Exercise aim:
Provide only the number of lines in the records below that include "lookupSql".
:: Records shown
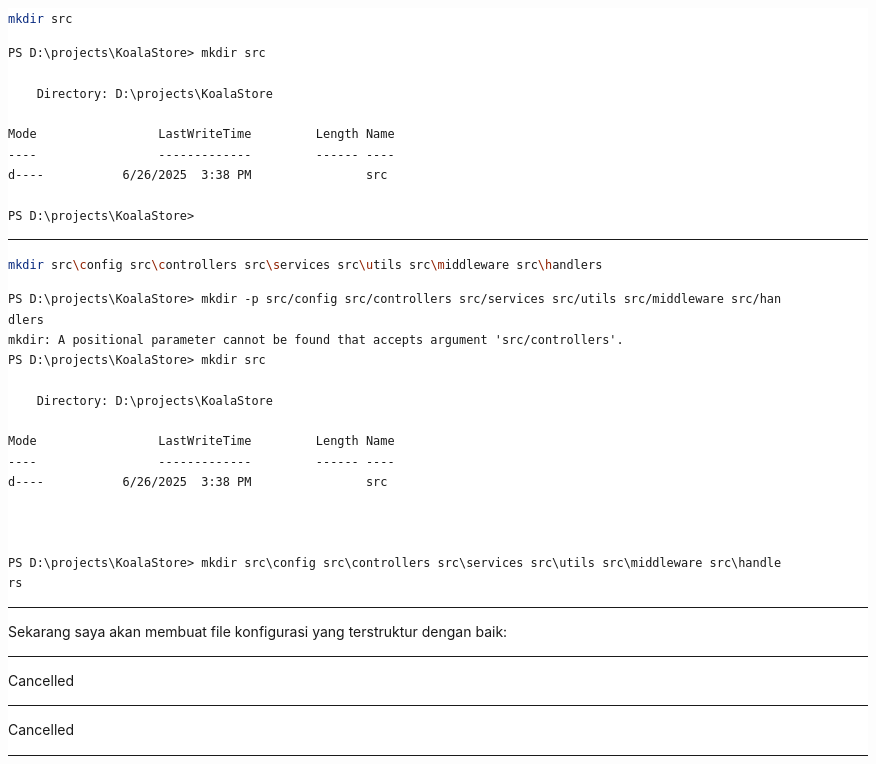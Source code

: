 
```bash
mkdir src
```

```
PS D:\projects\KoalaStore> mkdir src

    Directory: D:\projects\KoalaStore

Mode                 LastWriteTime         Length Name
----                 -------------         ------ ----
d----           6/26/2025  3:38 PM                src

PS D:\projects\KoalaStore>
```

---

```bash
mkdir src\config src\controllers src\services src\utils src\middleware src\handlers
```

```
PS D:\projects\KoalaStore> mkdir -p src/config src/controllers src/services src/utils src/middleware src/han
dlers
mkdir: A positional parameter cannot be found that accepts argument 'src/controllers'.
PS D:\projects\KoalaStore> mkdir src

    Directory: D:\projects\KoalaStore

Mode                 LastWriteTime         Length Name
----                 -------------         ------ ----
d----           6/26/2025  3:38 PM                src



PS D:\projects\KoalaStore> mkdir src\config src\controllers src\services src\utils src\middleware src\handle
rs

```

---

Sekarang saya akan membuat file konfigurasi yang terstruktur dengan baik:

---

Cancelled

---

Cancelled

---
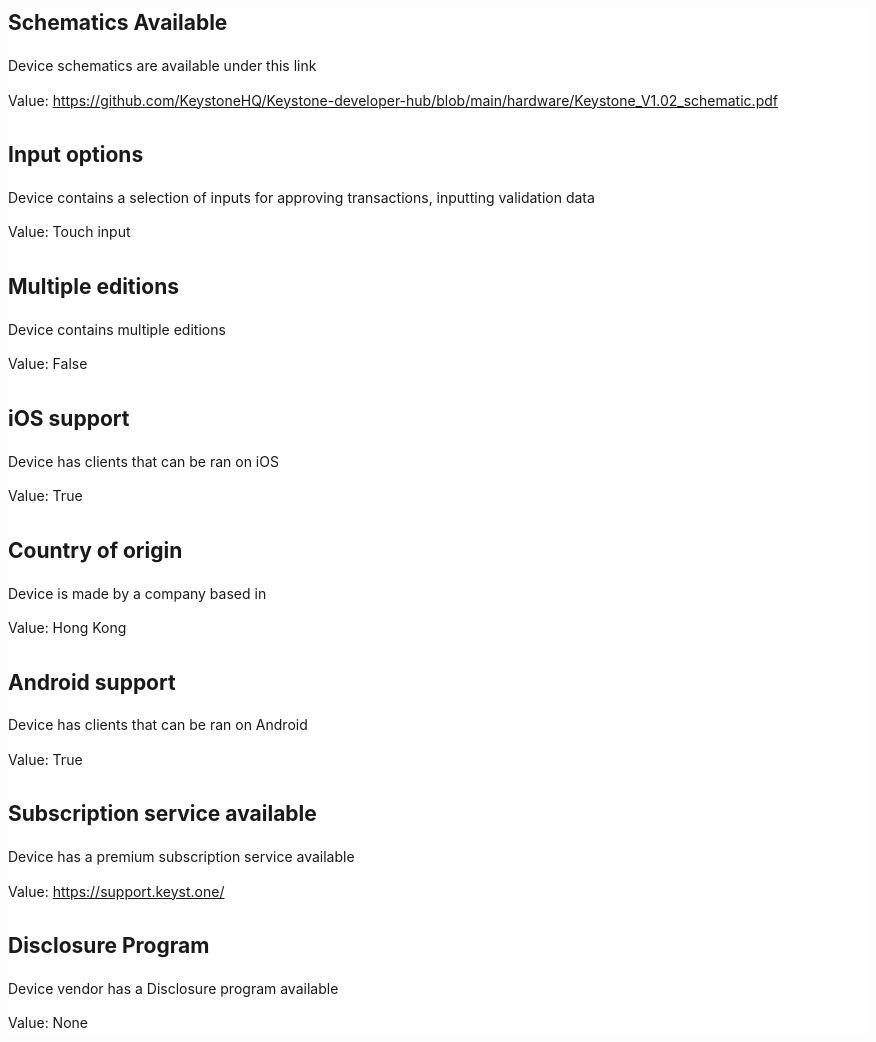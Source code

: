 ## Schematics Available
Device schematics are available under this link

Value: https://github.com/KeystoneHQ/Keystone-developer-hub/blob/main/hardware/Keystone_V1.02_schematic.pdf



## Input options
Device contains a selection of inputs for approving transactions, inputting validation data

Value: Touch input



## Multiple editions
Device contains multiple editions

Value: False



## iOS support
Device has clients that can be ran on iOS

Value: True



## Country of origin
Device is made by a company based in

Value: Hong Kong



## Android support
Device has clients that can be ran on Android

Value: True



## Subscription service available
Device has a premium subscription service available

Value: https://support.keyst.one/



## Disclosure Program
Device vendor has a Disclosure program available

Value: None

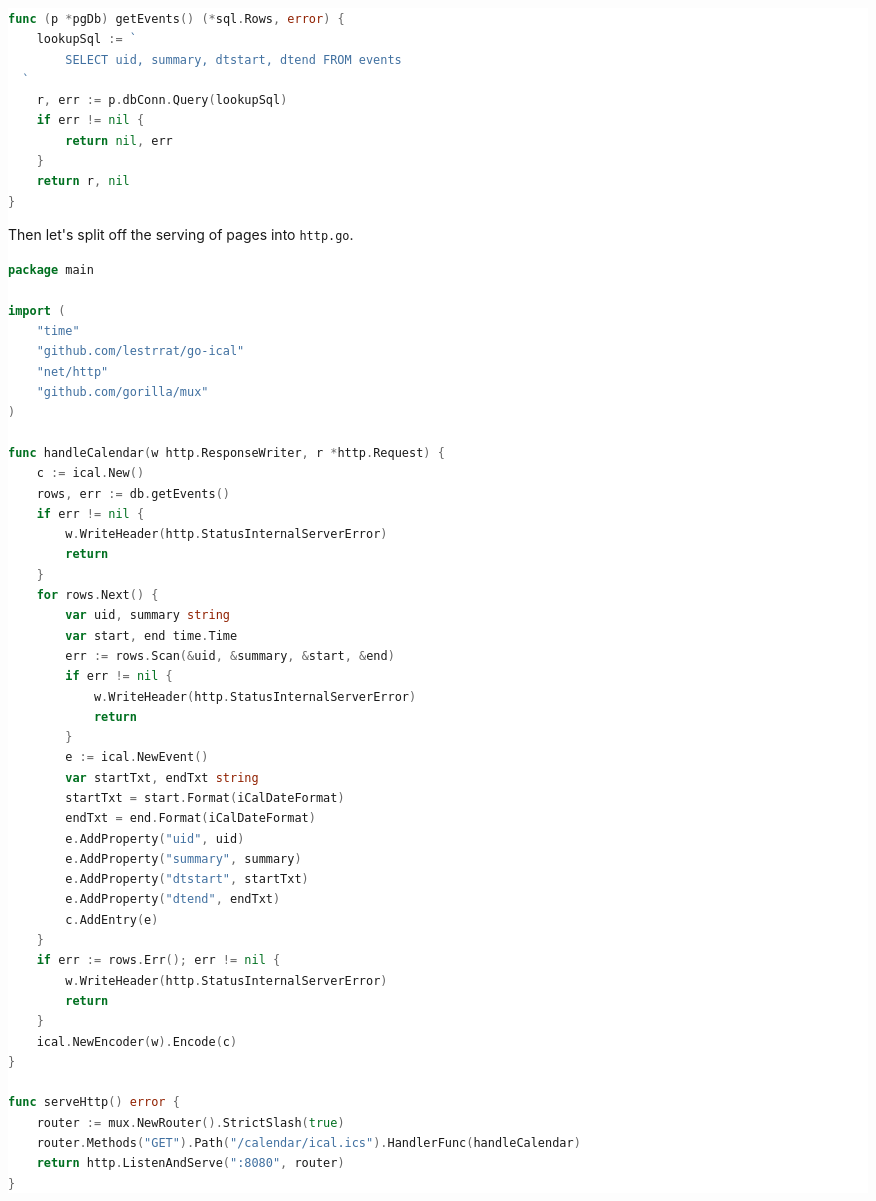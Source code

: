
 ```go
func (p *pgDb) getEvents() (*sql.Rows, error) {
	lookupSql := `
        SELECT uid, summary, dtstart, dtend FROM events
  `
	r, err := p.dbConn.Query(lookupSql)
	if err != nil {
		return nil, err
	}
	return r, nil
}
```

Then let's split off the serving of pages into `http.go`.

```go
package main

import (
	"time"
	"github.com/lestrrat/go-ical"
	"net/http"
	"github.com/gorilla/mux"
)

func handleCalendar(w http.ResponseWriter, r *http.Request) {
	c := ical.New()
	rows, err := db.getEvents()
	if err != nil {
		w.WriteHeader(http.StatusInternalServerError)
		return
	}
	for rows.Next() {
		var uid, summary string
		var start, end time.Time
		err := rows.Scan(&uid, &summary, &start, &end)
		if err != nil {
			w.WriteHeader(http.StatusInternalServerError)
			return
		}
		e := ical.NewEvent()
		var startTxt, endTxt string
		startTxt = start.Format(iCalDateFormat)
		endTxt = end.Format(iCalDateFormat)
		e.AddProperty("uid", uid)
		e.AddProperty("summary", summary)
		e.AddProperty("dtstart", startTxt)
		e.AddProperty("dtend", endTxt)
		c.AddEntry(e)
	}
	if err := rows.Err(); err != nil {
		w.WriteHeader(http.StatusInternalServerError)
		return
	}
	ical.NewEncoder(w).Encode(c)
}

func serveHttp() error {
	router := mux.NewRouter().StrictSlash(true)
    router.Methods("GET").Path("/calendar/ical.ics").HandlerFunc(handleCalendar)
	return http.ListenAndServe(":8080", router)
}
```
::::
:: Records shown
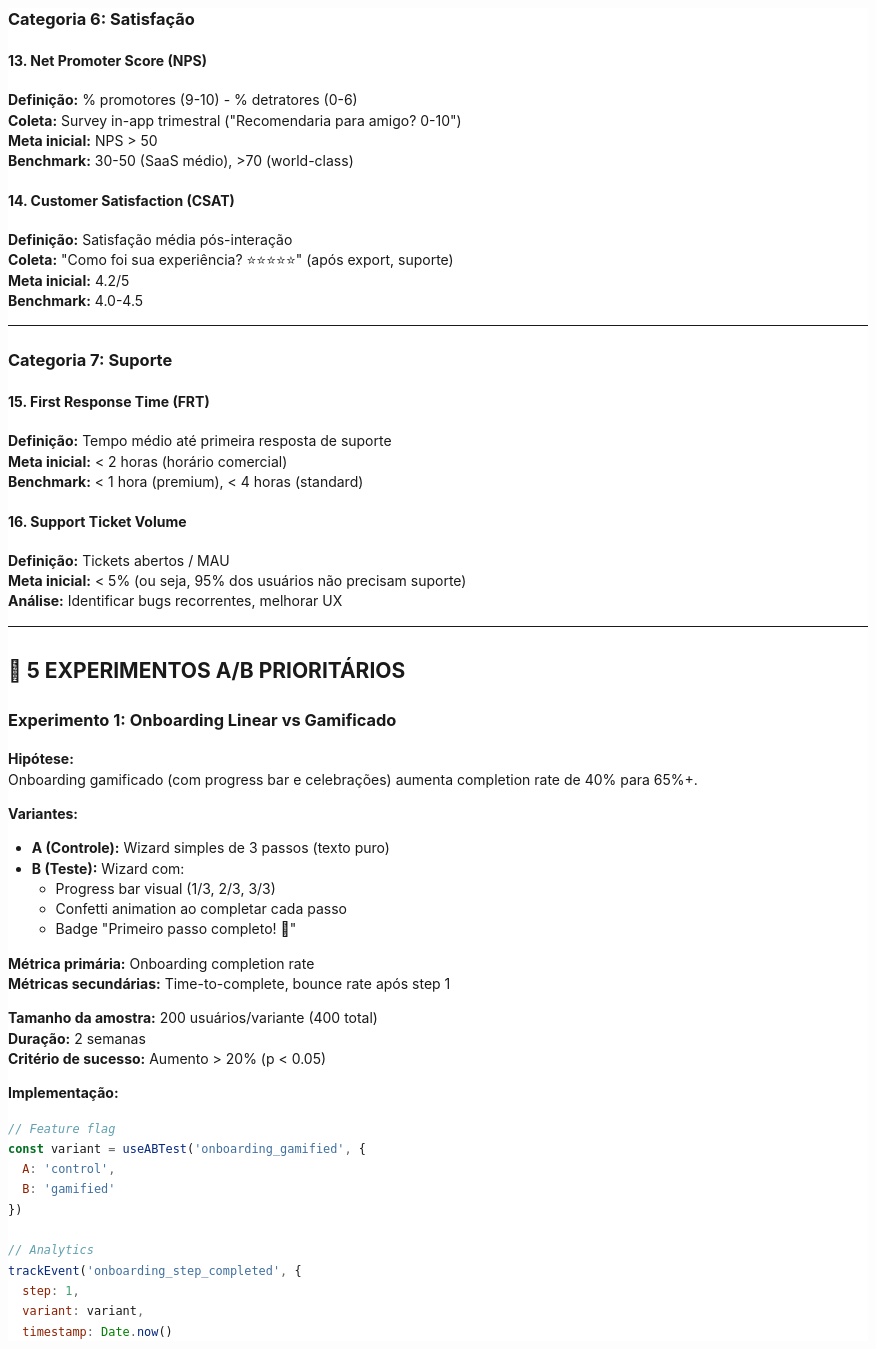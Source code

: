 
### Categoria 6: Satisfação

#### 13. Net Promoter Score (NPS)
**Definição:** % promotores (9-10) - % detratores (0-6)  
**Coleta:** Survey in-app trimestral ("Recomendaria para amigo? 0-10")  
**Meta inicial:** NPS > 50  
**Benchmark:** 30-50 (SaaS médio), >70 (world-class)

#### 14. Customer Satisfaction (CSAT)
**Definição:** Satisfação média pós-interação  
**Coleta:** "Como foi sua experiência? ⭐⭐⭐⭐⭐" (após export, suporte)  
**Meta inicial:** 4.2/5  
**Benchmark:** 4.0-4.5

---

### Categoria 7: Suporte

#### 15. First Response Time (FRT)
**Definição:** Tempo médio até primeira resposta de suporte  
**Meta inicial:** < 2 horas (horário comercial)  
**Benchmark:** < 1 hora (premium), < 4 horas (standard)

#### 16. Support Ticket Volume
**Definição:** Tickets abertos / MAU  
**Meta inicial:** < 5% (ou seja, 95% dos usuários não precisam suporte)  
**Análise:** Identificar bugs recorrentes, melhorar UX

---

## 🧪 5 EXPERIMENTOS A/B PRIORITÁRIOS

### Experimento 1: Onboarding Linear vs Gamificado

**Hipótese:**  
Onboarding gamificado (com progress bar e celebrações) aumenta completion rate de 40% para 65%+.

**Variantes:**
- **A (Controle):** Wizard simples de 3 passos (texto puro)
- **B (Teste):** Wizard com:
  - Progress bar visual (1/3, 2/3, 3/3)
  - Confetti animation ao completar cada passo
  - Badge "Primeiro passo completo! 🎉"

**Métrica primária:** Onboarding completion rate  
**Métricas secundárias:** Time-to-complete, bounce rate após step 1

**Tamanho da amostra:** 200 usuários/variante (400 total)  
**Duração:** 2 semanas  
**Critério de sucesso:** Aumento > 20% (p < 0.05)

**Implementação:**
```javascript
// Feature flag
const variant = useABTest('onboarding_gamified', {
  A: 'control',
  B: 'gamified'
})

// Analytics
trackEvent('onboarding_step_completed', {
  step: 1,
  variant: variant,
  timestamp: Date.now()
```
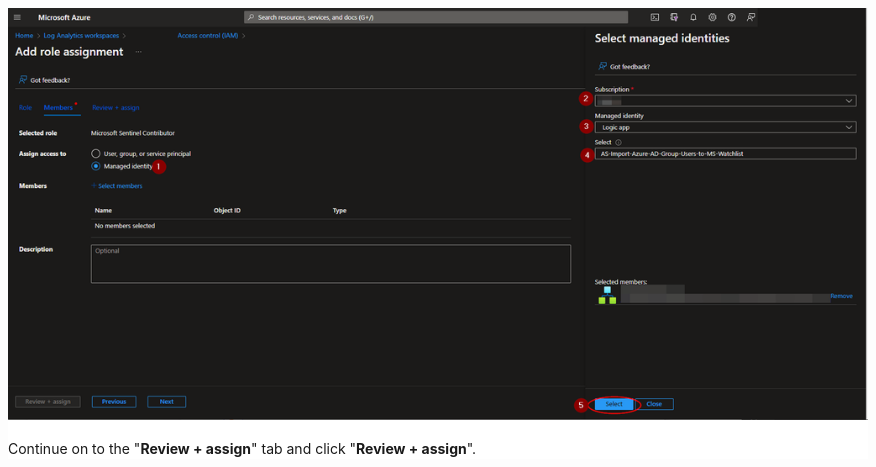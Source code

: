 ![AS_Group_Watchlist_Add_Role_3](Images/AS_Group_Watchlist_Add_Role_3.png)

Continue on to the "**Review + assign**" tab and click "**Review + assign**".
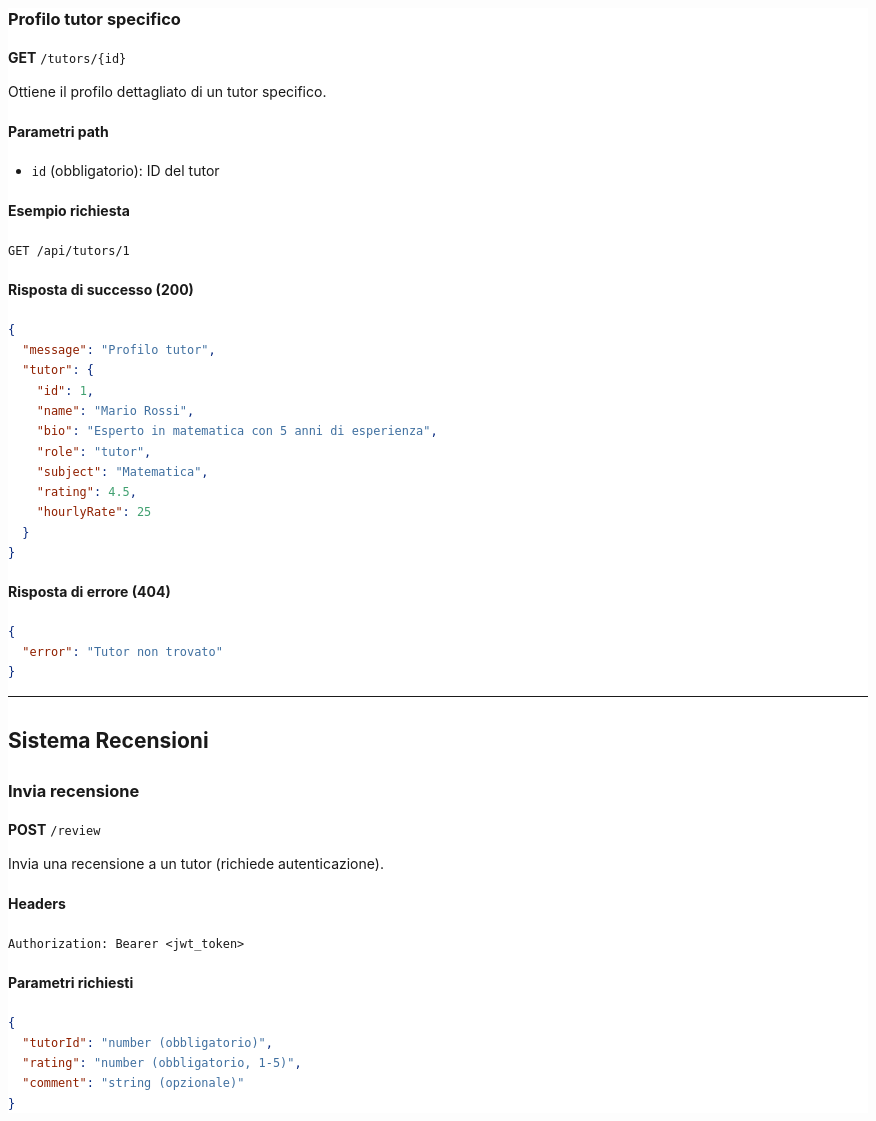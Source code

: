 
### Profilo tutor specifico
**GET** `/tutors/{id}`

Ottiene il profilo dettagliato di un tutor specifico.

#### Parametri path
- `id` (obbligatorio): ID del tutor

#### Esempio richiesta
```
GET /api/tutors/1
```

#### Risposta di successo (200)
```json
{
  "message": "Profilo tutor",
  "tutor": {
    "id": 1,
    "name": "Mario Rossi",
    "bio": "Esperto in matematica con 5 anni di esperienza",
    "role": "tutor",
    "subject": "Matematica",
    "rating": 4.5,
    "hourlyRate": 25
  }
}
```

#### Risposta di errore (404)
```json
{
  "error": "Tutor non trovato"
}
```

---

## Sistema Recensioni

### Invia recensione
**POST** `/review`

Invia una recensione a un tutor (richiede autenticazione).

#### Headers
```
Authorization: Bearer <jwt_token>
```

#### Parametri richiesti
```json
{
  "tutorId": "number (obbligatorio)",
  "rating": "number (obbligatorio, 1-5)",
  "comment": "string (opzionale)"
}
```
::::
Exercise solution:
2